● **EXERCISE BRIEF**:
Each record, exactly as written, should be printed again.

--- EXCERPTED RECORDS Enclosed Below ---

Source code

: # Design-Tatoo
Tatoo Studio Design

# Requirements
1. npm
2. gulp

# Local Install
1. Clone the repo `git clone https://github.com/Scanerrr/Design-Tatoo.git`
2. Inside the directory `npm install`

--- End of Enclosed EXCERPTED RECORDS ---

● **REPLY TO THE TASK**:
Source code

: # Design-Tatoo
Tatoo Studio Design

# Requirements
1. npm
2. gulp

# Local Install
1. Clone the repo `git clone https://github.com/Scanerrr/Design-Tatoo.git`
2. Inside the directory `npm install`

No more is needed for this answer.